Task objective:
What's needed is an exact copy of all the data below, without pictures.

——

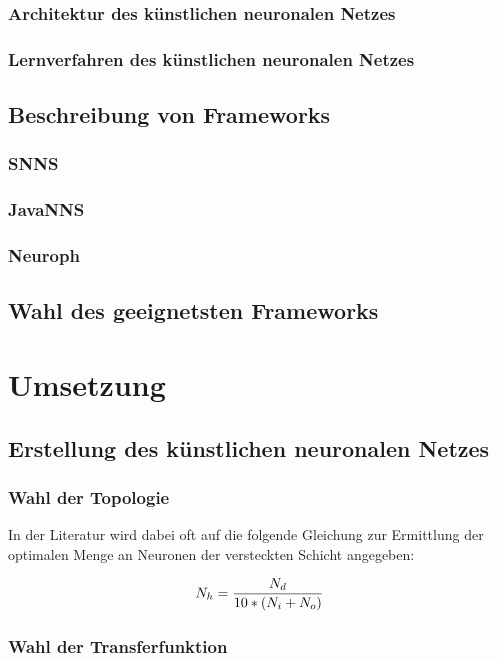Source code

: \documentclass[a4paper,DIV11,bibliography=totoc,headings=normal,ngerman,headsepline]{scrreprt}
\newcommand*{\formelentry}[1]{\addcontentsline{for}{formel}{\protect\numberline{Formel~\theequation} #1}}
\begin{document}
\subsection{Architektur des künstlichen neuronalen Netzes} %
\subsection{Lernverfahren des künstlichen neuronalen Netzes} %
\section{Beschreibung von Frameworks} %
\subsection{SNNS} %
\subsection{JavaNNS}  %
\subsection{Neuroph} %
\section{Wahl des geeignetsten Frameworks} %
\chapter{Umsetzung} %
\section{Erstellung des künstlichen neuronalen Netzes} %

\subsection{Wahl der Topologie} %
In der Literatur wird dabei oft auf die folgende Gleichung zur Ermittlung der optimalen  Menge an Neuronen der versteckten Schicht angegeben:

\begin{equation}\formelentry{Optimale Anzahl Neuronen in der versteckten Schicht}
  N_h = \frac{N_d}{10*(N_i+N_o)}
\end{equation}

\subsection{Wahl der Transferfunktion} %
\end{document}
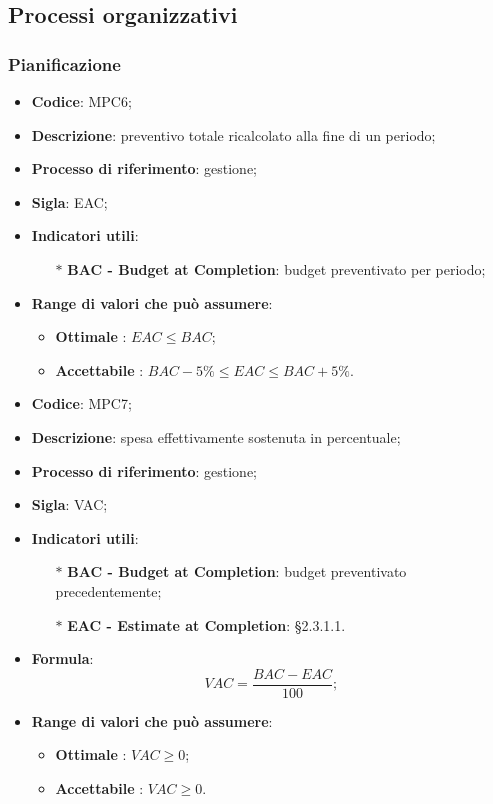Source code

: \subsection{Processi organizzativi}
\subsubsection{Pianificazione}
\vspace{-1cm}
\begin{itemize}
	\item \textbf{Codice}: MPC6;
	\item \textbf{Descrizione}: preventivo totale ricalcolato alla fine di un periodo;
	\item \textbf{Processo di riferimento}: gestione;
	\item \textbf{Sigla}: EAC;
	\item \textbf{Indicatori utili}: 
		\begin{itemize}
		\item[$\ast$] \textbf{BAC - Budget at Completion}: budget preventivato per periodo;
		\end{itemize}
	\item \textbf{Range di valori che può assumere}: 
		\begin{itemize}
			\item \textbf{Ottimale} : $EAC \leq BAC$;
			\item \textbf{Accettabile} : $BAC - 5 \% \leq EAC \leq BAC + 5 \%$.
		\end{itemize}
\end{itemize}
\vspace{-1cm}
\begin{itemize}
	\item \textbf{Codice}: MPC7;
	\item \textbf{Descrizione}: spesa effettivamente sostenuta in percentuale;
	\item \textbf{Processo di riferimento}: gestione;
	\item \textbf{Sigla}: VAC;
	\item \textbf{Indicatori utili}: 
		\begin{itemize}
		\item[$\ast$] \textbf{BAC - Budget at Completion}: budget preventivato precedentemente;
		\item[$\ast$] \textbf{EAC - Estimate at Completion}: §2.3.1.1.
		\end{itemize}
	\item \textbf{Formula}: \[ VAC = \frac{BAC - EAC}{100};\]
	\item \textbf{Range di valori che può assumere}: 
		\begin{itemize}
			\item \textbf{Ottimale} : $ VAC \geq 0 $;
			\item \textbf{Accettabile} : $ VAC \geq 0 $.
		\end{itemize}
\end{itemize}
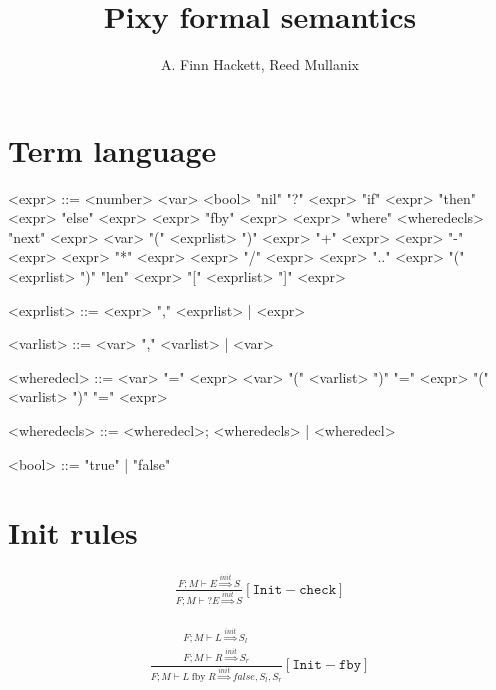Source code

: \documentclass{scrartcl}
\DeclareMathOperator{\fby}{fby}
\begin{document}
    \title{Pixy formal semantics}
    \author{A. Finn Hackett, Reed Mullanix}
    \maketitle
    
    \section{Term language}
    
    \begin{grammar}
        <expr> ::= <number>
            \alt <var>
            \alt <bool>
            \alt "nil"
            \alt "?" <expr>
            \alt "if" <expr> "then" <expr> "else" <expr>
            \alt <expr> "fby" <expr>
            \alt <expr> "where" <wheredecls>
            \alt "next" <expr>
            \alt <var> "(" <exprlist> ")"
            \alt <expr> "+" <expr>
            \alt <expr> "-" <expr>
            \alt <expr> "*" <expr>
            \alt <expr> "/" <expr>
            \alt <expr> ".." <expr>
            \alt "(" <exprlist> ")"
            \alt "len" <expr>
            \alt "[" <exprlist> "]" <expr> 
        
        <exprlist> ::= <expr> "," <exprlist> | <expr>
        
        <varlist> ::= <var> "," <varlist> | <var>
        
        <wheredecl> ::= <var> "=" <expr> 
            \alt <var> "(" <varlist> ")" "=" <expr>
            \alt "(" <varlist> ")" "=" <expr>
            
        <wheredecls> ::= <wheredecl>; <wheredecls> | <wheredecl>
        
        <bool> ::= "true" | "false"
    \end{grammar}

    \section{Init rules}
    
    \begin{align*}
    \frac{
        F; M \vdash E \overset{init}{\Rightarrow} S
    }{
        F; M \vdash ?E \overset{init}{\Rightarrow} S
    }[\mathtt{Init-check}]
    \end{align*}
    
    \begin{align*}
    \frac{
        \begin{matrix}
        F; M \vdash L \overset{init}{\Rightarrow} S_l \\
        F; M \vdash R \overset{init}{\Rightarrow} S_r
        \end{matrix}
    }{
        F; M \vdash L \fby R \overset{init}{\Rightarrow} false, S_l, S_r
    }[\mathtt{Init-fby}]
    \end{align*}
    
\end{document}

——

Your response:
Source code

: \documentclass[a4paper,DIV11,bibliography=totoc,headings=normal,ngerman,headsepline]{scrreprt}
\newcommand*{\formelentry}[1]{\addcontentsline{for}{formel}{\protect\numberline{Formel~\theequation} #1}}
\begin{document}
\subsection{Architektur des künstlichen neuronalen Netzes} %
\subsection{Lernverfahren des künstlichen neuronalen Netzes} %
\section{Beschreibung von Frameworks} %
\subsection{SNNS} %
\subsection{JavaNNS}  %
\subsection{Neuroph} %
\section{Wahl des geeignetsten Frameworks} %
\chapter{Umsetzung} %
\section{Erstellung des künstlichen neuronalen Netzes} %

\subsection{Wahl der Topologie} %
In der Literatur wird dabei oft auf die folgende Gleichung zur Ermittlung der optimalen  Menge an Neuronen der versteckten Schicht angegeben:

\begin{equation}\formelentry{Optimale Anzahl Neuronen in der versteckten Schicht}
  N_h = \frac{N_d}{10*(N_i+N_o)}
\end{equation}

\subsection{Wahl der Transferfunktion} %
\end{document}
Source code

: \subsection{Processi organizzativi}
\subsubsection{Pianificazione}
\vspace{-1cm}
\begin{itemize}
	\item \textbf{Codice}: MPC6;
	\item \textbf{Descrizione}: preventivo totale ricalcolato alla fine di un periodo;
	\item \textbf{Processo di riferimento}: gestione;
	\item \textbf{Sigla}: EAC;
	\item \textbf{Indicatori utili}: 
		\begin{itemize}
		\item[$\ast$] \textbf{BAC - Budget at Completion}: budget preventivato per periodo;
		\end{itemize}
	\item \textbf{Range di valori che può assumere}: 
		\begin{itemize}
			\item \textbf{Ottimale} : $EAC \leq BAC$;
			\item \textbf{Accettabile} : $BAC - 5 \% \leq EAC \leq BAC + 5 \%$.
		\end{itemize}
\end{itemize}
\vspace{-1cm}
\begin{itemize}
	\item \textbf{Codice}: MPC7;
	\item \textbf{Descrizione}: spesa effettivamente sostenuta in percentuale;
	\item \textbf{Processo di riferimento}: gestione;
	\item \textbf{Sigla}: VAC;
	\item \textbf{Indicatori utili}: 
		\begin{itemize}
		\item[$\ast$] \textbf{BAC - Budget at Completion}: budget preventivato precedentemente;
		\item[$\ast$] \textbf{EAC - Estimate at Completion}: §2.3.1.1.
		\end{itemize}
	\item \textbf{Formula}: \[ VAC = \frac{BAC - EAC}{100};\]
	\item \textbf{Range di valori che può assumere}: 
		\begin{itemize}
			\item \textbf{Ottimale} : $ VAC \geq 0 $;
			\item \textbf{Accettabile} : $ VAC \geq 0 $.
		\end{itemize}
\end{itemize}
Source code

: \documentclass{scrartcl}
\DeclareMathOperator{\fby}{fby}
\begin{document}
    \title{Pixy formal semantics}
    \author{A. Finn Hackett, Reed Mullanix}
    \maketitle
    
    \section{Term language}
    
    \begin{grammar}
        <expr> ::= <number>
            \alt <var>
            \alt <bool>
            \alt "nil"
            \alt "?" <expr>
            \alt "if" <expr> "then" <expr> "else" <expr>
            \alt <expr> "fby" <expr>
            \alt <expr> "where" <wheredecls>
            \alt "next" <expr>
            \alt <var> "(" <exprlist> ")"
            \alt <expr> "+" <expr>
            \alt <expr> "-" <expr>
            \alt <expr> "*" <expr>
            \alt <expr> "/" <expr>
            \alt <expr> ".." <expr>
            \alt "(" <exprlist> ")"
            \alt "len" <expr>
            \alt "[" <exprlist> "]" <expr> 
        
        <exprlist> ::= <expr> "," <exprlist> | <expr>
        
        <varlist> ::= <var> "," <varlist> | <var>
        
        <wheredecl> ::= <var> "=" <expr> 
            \alt <var> "(" <varlist> ")" "=" <expr>
            \alt "(" <varlist> ")" "=" <expr>
            
        <wheredecls> ::= <wheredecl>; <wheredecls> | <wheredecl>
        
        <bool> ::= "true" | "false"
    \end{grammar}

    \section{Init rules}
    
    \begin{align*}
    \frac{
        F; M \vdash E \overset{init}{\Rightarrow} S
    }{
        F; M \vdash ?E \overset{init}{\Rightarrow} S
    }[\mathtt{Init-check}]
    \end{align*}
    
    \begin{align*}
    \frac{
        \begin{matrix}
        F; M \vdash L \overset{init}{\Rightarrow} S_l \\
        F; M \vdash R \overset{init}{\Rightarrow} S_r
        \end{matrix}
    }{
        F; M \vdash L \fby R \overset{init}{\Rightarrow} false, S_l, S_r
    }[\mathtt{Init-fby}]
    \end{align*}
    
\end{document}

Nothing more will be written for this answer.